Her plush, soft lips parted, and a sexy lil mewl escaped her mouth, drifting right into his. His pulse thundered against his carotid and his gut boiled. He tilted his head, went deeper, and stroked her tongue. Long, slow, languid. Drugging.

This was always the best part. Well, not the best, per se, but the most informative. That first kiss was to get to know a woman, learn her style, test her technique to reveal if they were a good match. Discover if they fit. Find out if the chemistry was only on paper.

The two of them? They were the periodic table of elements. And as for the fit? Her puzzle pieces interlocked with his to the point he had the crazy thought she was cut strictly for him.

She met him beat for beat, on equal footing, then twisted the game to Cat Mouse. Submissive, following his lead. Boom. Her turn, taking the reins. He was dizzy with the desire for her. Pants shrinking, groan-inducing, chest pounding kind of dizzy. The hot, wet cavern of her mouth tasted like mint and she smelled like a pollen-soaked summer afternoon. Honeysuckle and warm woman.

Arching closer, she threaded her fingers in his hair, and…ah, shit. He groaned. Tendrils of need raised the hairs on his nape, sent lightning to his circuits. A war ensued inside his mind.

Take her.

Don’t you dare.

Yes.

No.

Too soon.

Soon would never be fast enough.

A whine split the air, unusual in the way it jarred the quiet intensity of the moment. They both paused the kiss.

Not her whine. Or his. Whose? They were alone.

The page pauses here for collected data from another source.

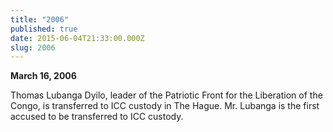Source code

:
 ```yaml
---
title: "2006"
published: true
date: 2015-06-04T21:33:00.000Z
slug: 2006
---
```


**March 16, 2006**

Thomas Lubanga Dyilo, leader of the Patriotic Front for the Liberation of the Congo, is transferred to ICC custody in The Hague. Mr. Lubanga is the first accused to be transferred to ICC custody.

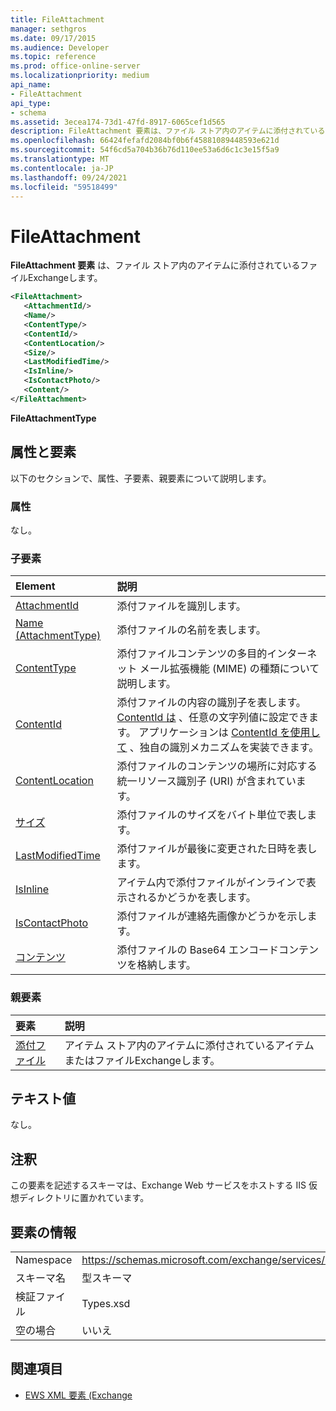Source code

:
 ```yaml
---
title: FileAttachment
manager: sethgros
ms.date: 09/17/2015
ms.audience: Developer
ms.topic: reference
ms.prod: office-online-server
ms.localizationpriority: medium
api_name:
- FileAttachment
api_type:
- schema
ms.assetid: 3ecea174-73d1-47fd-8917-6065cef1d565
description: FileAttachment 要素は、ファイル ストア内のアイテムに添付されているファイルExchangeします。
ms.openlocfilehash: 66424fefafd2084bf0b6f45881089448593e621d
ms.sourcegitcommit: 54f6cd5a704b36b76d110ee53a6d6c1c3e15f5a9
ms.translationtype: MT
ms.contentlocale: ja-JP
ms.lasthandoff: 09/24/2021
ms.locfileid: "59518499"
---
```

# <a name="fileattachment"></a>FileAttachment

**FileAttachment 要素** は、ファイル ストア内のアイテムに添付されているファイルExchangeします。 
  
```XML
<FileAttachment>
   <AttachmentId/>
   <Name/>
   <ContentType/>
   <ContentId/>
   <ContentLocation/>
   <Size/>
   <LastModifiedTime/>
   <IsInline/>
   <IsContactPhoto/>
   <Content/>
</FileAttachment>
```

 **FileAttachmentType**
## <a name="attributes-and-elements"></a>属性と要素

以下のセクションで、属性、子要素、親要素について説明します。
  
### <a name="attributes"></a>属性

なし。
  
### <a name="child-elements"></a>子要素

|**Element**|**説明**|
|:-----|:-----|
|[AttachmentId](attachmentid.md) <br/> |添付ファイルを識別します。  <br/> |
|[Name (AttachmentType)](name-attachmenttype.md) <br/> |添付ファイルの名前を表します。  <br/> |
|[ContentType](contenttype.md) <br/> |添付ファイルコンテンツの多目的インターネット メール拡張機能 (MIME) の種類について説明します。  <br/> |
|[ContentId](contentid.md) <br/> |添付ファイルの内容の識別子を表します。 [ContentId は](contentid.md) 、任意の文字列値に設定できます。 アプリケーションは [ContentId を使用して](contentid.md) 、独自の識別メカニズムを実装できます。  <br/> |
|[ContentLocation](contentlocation.md) <br/> |添付ファイルのコンテンツの場所に対応する統一リソース識別子 (URI) が含まれています。  <br/> |
|[サイズ](size.md) <br/> |添付ファイルのサイズをバイト単位で表します。  <br/> |
|[LastModifiedTime](lastmodifiedtime.md) <br/> |添付ファイルが最後に変更された日時を表します。  <br/> |
|[IsInline](isinline.md) <br/> |アイテム内で添付ファイルがインラインで表示されるかどうかを表します。  <br/> |
|[IsContactPhoto](iscontactphoto.md) <br/> |添付ファイルが連絡先画像かどうかを示します。  <br/> |
|[コンテンツ](content.md) <br/> |添付ファイルの Base64 エンコードコンテンツを格納します。  <br/> |
   
### <a name="parent-elements"></a>親要素

|**要素**|**説明**|
|:-----|:-----|
|[添付ファイル](attachments-ex15websvcsotherref.md) <br/> |アイテム ストア内のアイテムに添付されているアイテムまたはファイルExchangeします。  <br/> |
   
## <a name="text-value"></a>テキスト値

なし。
  
## <a name="remarks"></a>注釈

この要素を記述するスキーマは、Exchange Web サービスをホストする IIS 仮想ディレクトリに置かれています。
  
## <a name="element-information"></a>要素の情報

|||
|:-----|:-----|
|Namespace  <br/> |https://schemas.microsoft.com/exchange/services/2006/types  <br/> |
|スキーマ名  <br/> |型スキーマ  <br/> |
|検証ファイル  <br/> |Types.xsd  <br/> |
|空の場合  <br/> |いいえ  <br/> |
   
## <a name="see-also"></a>関連項目



- [EWS XML 要素 (Exchange](ews-xml-elements-in-exchange.md)

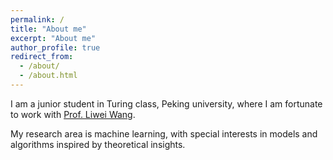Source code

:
 ```yaml
---
permalink: /
title: "About me"
excerpt: "About me"
author_profile: true
redirect_from: 
  - /about/
  - /about.html
---
```



I am a junior student in Turing class, Peking university, where I am fortunate to work with [Prof. Liwei Wang](http://www.liweiwang-pku.com/). 

My research area is machine learning, with special interests in models and algorithms inspired by theoretical insights.

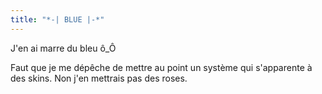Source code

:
 ```yaml
---
title: "*-| BLUE |-*"
---
```


J'en ai marre du bleu ô_Ô

Faut que je me dépêche de mettre au point un système qui s'apparente à des
skins. Non j'en mettrais pas des roses.

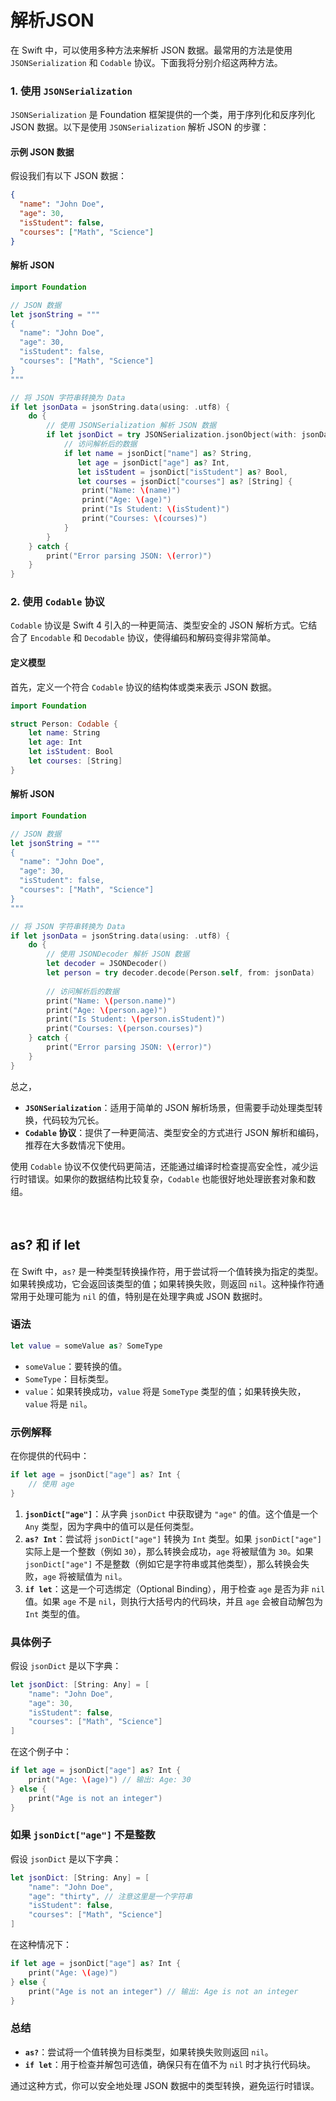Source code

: # 解析JSON
在 Swift 中，可以使用多种方法来解析 JSON 数据。最常用的方法是使用 `JSONSerialization` 和 `Codable` 协议。下面我将分别介绍这两种方法。

### 1. 使用 `JSONSerialization`

`JSONSerialization` 是 Foundation 框架提供的一个类，用于序列化和反序列化 JSON 数据。以下是使用 `JSONSerialization` 解析 JSON 的步骤：

#### 示例 JSON 数据
假设我们有以下 JSON 数据：
```json
{
  "name": "John Doe",
  "age": 30,
  "isStudent": false,
  "courses": ["Math", "Science"]
}
```

#### 解析 JSON

```swift
import Foundation

// JSON 数据
let jsonString = """
{
  "name": "John Doe",
  "age": 30,
  "isStudent": false,
  "courses": ["Math", "Science"]
}
"""

// 将 JSON 字符串转换为 Data
if let jsonData = jsonString.data(using: .utf8) {
    do {
        // 使用 JSONSerialization 解析 JSON 数据
        if let jsonDict = try JSONSerialization.jsonObject(with: jsonData, options: []) as? [String: Any] {
            // 访问解析后的数据
            if let name = jsonDict["name"] as? String,
               let age = jsonDict["age"] as? Int,
               let isStudent = jsonDict["isStudent"] as? Bool,
               let courses = jsonDict["courses"] as? [String] {
                print("Name: \(name)")
                print("Age: \(age)")
                print("Is Student: \(isStudent)")
                print("Courses: \(courses)")
            }
        }
    } catch {
        print("Error parsing JSON: \(error)")
    }
}
```

### 2. 使用 `Codable` 协议

`Codable` 协议是 Swift 4 引入的一种更简洁、类型安全的 JSON 解析方式。它结合了 `Encodable` 和 `Decodable` 协议，使得编码和解码变得非常简单。

#### 定义模型

首先，定义一个符合 `Codable` 协议的结构体或类来表示 JSON 数据。

```swift
import Foundation

struct Person: Codable {
    let name: String
    let age: Int
    let isStudent: Bool
    let courses: [String]
}
```

#### 解析 JSON

```swift
import Foundation

// JSON 数据
let jsonString = """
{
  "name": "John Doe",
  "age": 30,
  "isStudent": false,
  "courses": ["Math", "Science"]
}
"""

// 将 JSON 字符串转换为 Data
if let jsonData = jsonString.data(using: .utf8) {
    do {
        // 使用 JSONDecoder 解析 JSON 数据
        let decoder = JSONDecoder()
        let person = try decoder.decode(Person.self, from: jsonData)
        
        // 访问解析后的数据
        print("Name: \(person.name)")
        print("Age: \(person.age)")
        print("Is Student: \(person.isStudent)")
        print("Courses: \(person.courses)")
    } catch {
        print("Error parsing JSON: \(error)")
    }
}
```

总之，
- **`JSONSerialization`**：适用于简单的 JSON 解析场景，但需要手动处理类型转换，代码较为冗长。
- **`Codable` 协议**：提供了一种更简洁、类型安全的方式进行 JSON 解析和编码，推荐在大多数情况下使用。

使用 `Codable` 协议不仅使代码更简洁，还能通过编译时检查提高安全性，减少运行时错误。如果你的数据结构比较复杂，`Codable` 也能很好地处理嵌套对象和数组。

<br>

## as? 和 if let
在 Swift 中，`as?` 是一种类型转换操作符，用于尝试将一个值转换为指定的类型。如果转换成功，它会返回该类型的值；如果转换失败，则返回 `nil`。这种操作符通常用于处理可能为 `nil` 的值，特别是在处理字典或 JSON 数据时。

### 语法
```swift
let value = someValue as? SomeType
```

- `someValue`：要转换的值。
- `SomeType`：目标类型。
- `value`：如果转换成功，`value` 将是 `SomeType` 类型的值；如果转换失败，`value` 将是 `nil`。

### 示例解释

在你提供的代码中：
```swift
if let age = jsonDict["age"] as? Int {
    // 使用 age
}
```

1. **`jsonDict["age"]`**：从字典 `jsonDict` 中获取键为 `"age"` 的值。这个值是一个 `Any` 类型，因为字典中的值可以是任何类型。
2. **`as? Int`**：尝试将 `jsonDict["age"]` 转换为 `Int` 类型。如果 `jsonDict["age"]` 实际上是一个整数（例如 `30`），那么转换会成功，`age` 将被赋值为 `30`。如果 `jsonDict["age"]` 不是整数（例如它是字符串或其他类型），那么转换会失败，`age` 将被赋值为 `nil`。
3. **`if let`**：这是一个可选绑定（Optional Binding），用于检查 `age` 是否为非 `nil` 值。如果 `age` 不是 `nil`，则执行大括号内的代码块，并且 `age` 会被自动解包为 `Int` 类型的值。

### 具体例子

假设 `jsonDict` 是以下字典：
```swift
let jsonDict: [String: Any] = [
    "name": "John Doe",
    "age": 30,
    "isStudent": false,
    "courses": ["Math", "Science"]
]
```

在这个例子中：
```swift
if let age = jsonDict["age"] as? Int {
    print("Age: \(age)") // 输出: Age: 30
} else {
    print("Age is not an integer")
}
```

### 如果 `jsonDict["age"]` 不是整数

假设 `jsonDict` 是以下字典：
```swift
let jsonDict: [String: Any] = [
    "name": "John Doe",
    "age": "thirty", // 注意这里是一个字符串
    "isStudent": false,
    "courses": ["Math", "Science"]
]
```

在这种情况下：
```swift
if let age = jsonDict["age"] as? Int {
    print("Age: \(age)")
} else {
    print("Age is not an integer") // 输出: Age is not an integer
}
```

### 总结

- **`as?`**：尝试将一个值转换为目标类型，如果转换失败则返回 `nil`。
- **`if let`**：用于检查并解包可选值，确保只有在值不为 `nil` 时才执行代码块。

通过这种方式，你可以安全地处理 JSON 数据中的类型转换，避免运行时错误。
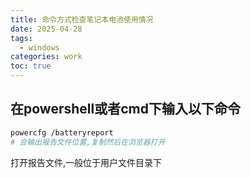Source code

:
```yaml
---
title: 命令方式检查笔记本电池使用情况
date: 2025-04-28
tags:
  - windows
categories: work
toc: true
---
```



## 在powershell或者cmd下输入以下命令

```bash
powercfg /batteryreport
# 会输出报告文件位置,复制然后在浏览器打开
```

打开报告文件,一般位于用户文件目录下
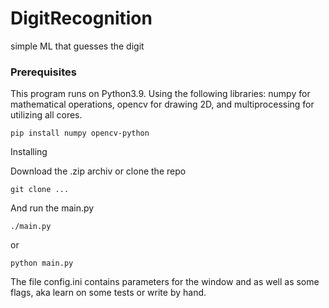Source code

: # DigitRecognition

simple ML that guesses the digit

### Prerequisites

This program runs on Python3.9. Using the following libraries: numpy for mathematical operations, opencv for drawing 2D, 
and multiprocessing for utilizing all cores.

```
pip install numpy opencv-python
```

Installing

Download the .zip archiv or clone the repo

```
git clone ...
```

And run the main.py
```
./main.py
```
or
```
python main.py
```
The file config.ini contains parameters for the window and as well as some flags, aka learn on some tests or write by hand.
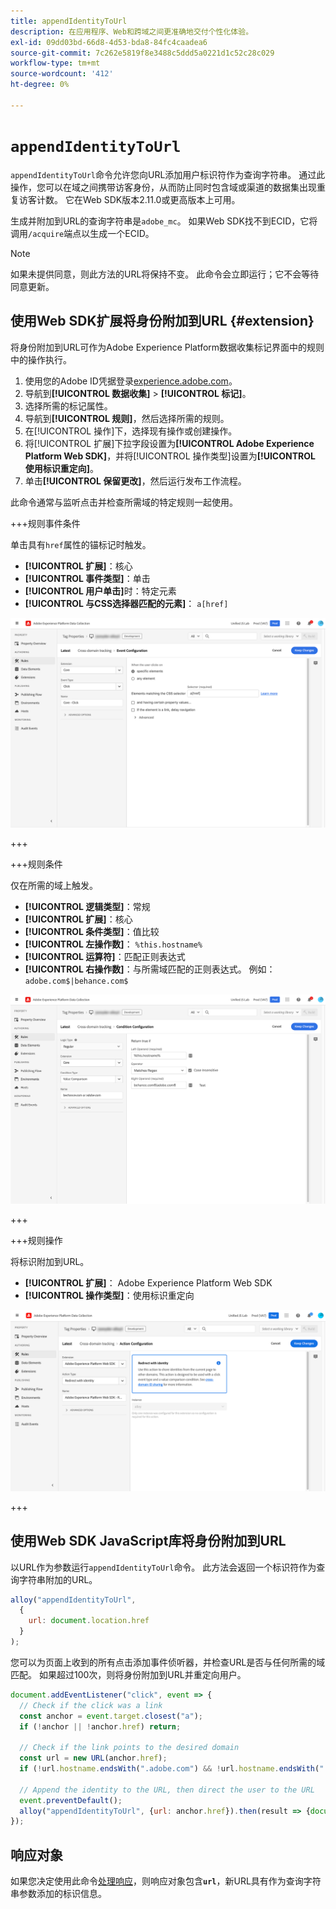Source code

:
```yaml
---
title: appendIdentityToUrl
description: 在应用程序、Web和跨域之间更准确地交付个性化体验。
exl-id: 09dd03bd-66d8-4d53-bda8-84fc4caadea6
source-git-commit: 7c262e5819f8e3488c5ddd5a0221d1c52c28c029
workflow-type: tm+mt
source-wordcount: '412'
ht-degree: 0%

---
```


# `appendIdentityToUrl`

`appendIdentityToUrl`命令允许您向URL添加用户标识符作为查询字符串。 通过此操作，您可以在域之间携带访客身份，从而防止同时包含域或渠道的数据集出现重复访客计数。 它在Web SDK版本2.11.0或更高版本上可用。

生成并附加到URL的查询字符串是`adobe_mc`。 如果Web SDK找不到ECID，它将调用`/acquire`端点以生成一个ECID。

>[!NOTE]
>
>如果未提供同意，则此方法的URL将保持不变。 此命令会立即运行；它不会等待同意更新。

## 使用Web SDK扩展将身份附加到URL {#extension}

将身份附加到URL可作为Adobe Experience Platform数据收集标记界面中的规则中的操作执行。

1. 使用您的Adobe ID凭据登录[experience.adobe.com](https://experience.adobe.com)。
1. 导航到&#x200B;**[!UICONTROL 数据收集]** > **[!UICONTROL 标记]**。
1. 选择所需的标记属性。
1. 导航到&#x200B;**[!UICONTROL 规则]**，然后选择所需的规则。
1. 在[!UICONTROL 操作]下，选择现有操作或创建操作。
1. 将[!UICONTROL 扩展]下拉字段设置为&#x200B;**[!UICONTROL Adobe Experience Platform Web SDK]**，并将[!UICONTROL 操作类型]设置为&#x200B;**[!UICONTROL 使用标识重定向]**。
1. 单击&#x200B;**[!UICONTROL 保留更改]**，然后运行发布工作流程。

此命令通常与监听点击并检查所需域的特定规则一起使用。

+++规则事件条件

单击具有`href`属性的锚标记时触发。

* **[!UICONTROL 扩展]**：核心
* **[!UICONTROL 事件类型]**：单击
* **[!UICONTROL 用户单击]**&#x200B;时：特定元素
* **[!UICONTROL 与CSS选择器匹配的元素]**： `a[href]`

![规则事件](../assets/id-sharing-event-configuration.png)

+++

+++规则条件

仅在所需的域上触发。

* **[!UICONTROL 逻辑类型]**：常规
* **[!UICONTROL 扩展]**：核心
* **[!UICONTROL 条件类型]**：值比较
* **[!UICONTROL 左操作数]**： `%this.hostname%`
* **[!UICONTROL 运算符]**：匹配正则表达式
* **[!UICONTROL 右操作数]**：与所需域匹配的正则表达式。 例如：`adobe.com$|behance.com$`

![规则条件](../assets/id-sharing-condition-configuration.png)

+++

+++规则操作

将标识附加到URL。

* **[!UICONTROL 扩展]**： Adobe Experience Platform Web SDK
* **[!UICONTROL 操作类型]**：使用标识重定向

![规则操作](../assets/id-sharing-action-configuration.png)

+++

## 使用Web SDK JavaScript库将身份附加到URL

以URL作为参数运行`appendIdentityToUrl`命令。 此方法会返回一个标识符作为查询字符串附加的URL。

```js
alloy("appendIdentityToUrl",
  {
    url: document.location.href
  }
);
```

您可以为页面上收到的所有点击添加事件侦听器，并检查URL是否与任何所需的域匹配。 如果超过100次，则将身份附加到URL并重定向用户。

```js
document.addEventListener("click", event => {
  // Check if the click was a link
  const anchor = event.target.closest("a");
  if (!anchor || !anchor.href) return;

  // Check if the link points to the desired domain
  const url = new URL(anchor.href);
  if (!url.hostname.endsWith(".adobe.com") && !url.hostname.endsWith(".behance.com")) return;

  // Append the identity to the URL, then direct the user to the URL
  event.preventDefault();
  alloy("appendIdentityToUrl", {url: anchor.href}).then(result => {document.location = result.url;});
});
```

## 响应对象

如果您决定使用此命令[处理响应](command-responses.md)，则响应对象包含&#x200B;**`url`**，新URL具有作为查询字符串参数添加的标识信息。
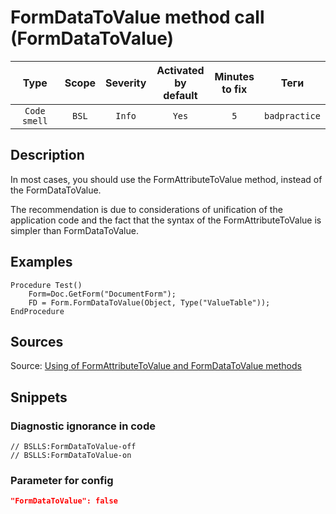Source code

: # FormDataToValue method call (FormDataToValue)

|     Type     | Scope | Severity | Activated<br>by default | Minutes<br>to fix |     Теги      |
|:------------:|:-----:|:--------:|:-----------------------------:|:-----------------------:|:-------------:|
| `Code smell` | `BSL` |  `Info`  |             `Yes`             |           `5`           | `badpractice` |

<!-- Блоки выше заполняются автоматически, не трогать -->
## Description
<!-- Описание диагностики заполняется вручную. Необходимо понятным языком описать смысл и схему работу -->
In most cases, you should use the FormAttributeToValue method, instead of the FormDataToValue.

The recommendation is due to considerations of unification of the application code and the fact that the syntax of the FormAttributeToValue is simpler than FormDataToValue.
## Examples
<!-- В данном разделе приводятся примеры, на которые диагностика срабатывает, а также можно привести пример, как можно исправить ситуацию -->
```bsl
Procedure Test()
    Form=Doc.GetForm("DocumentForm");
    FD = Form.FormDataToValue(Object, Type("ValueTable"));
EndProcedure
```
## Sources
<!-- Необходимо указывать ссылки на все источники, из которых почерпнута информация для создания диагностики -->

Source: [Using of FormAttributeToValue and FormDataToValue methods](https://its.1c.ru/db/v8std#content:409:hdoc)

## Snippets

<!-- Блоки ниже заполняются автоматически, не трогать -->
### Diagnostic ignorance in code

```bsl
// BSLLS:FormDataToValue-off
// BSLLS:FormDataToValue-on
```

### Parameter for config

```json
"FormDataToValue": false
```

Something cold and wet pressed against his jaw.

She severed contact with a deep-throated laugh. “Hi, Twain.” Turning her head, she grinned at the dog, who licked her face. Then, she did the unfathomable and removed her hands from Graham’s hair to…pet Twain instead. “Who’s a good boy? You are.”

“I’m a good boy, too,” Graham drolled.

“Are you feeling left out?” she cooed, as if the dog was the one needing consolation.

“Yes.” Graham nudged her cheek with his nose.

Throwing her head back, she laughed. Her hair cascaded across his hand, which he was unaware he’d placed against the curve of her spine.

As if they needed more cold water splashed, Twain then licked Graham’s face.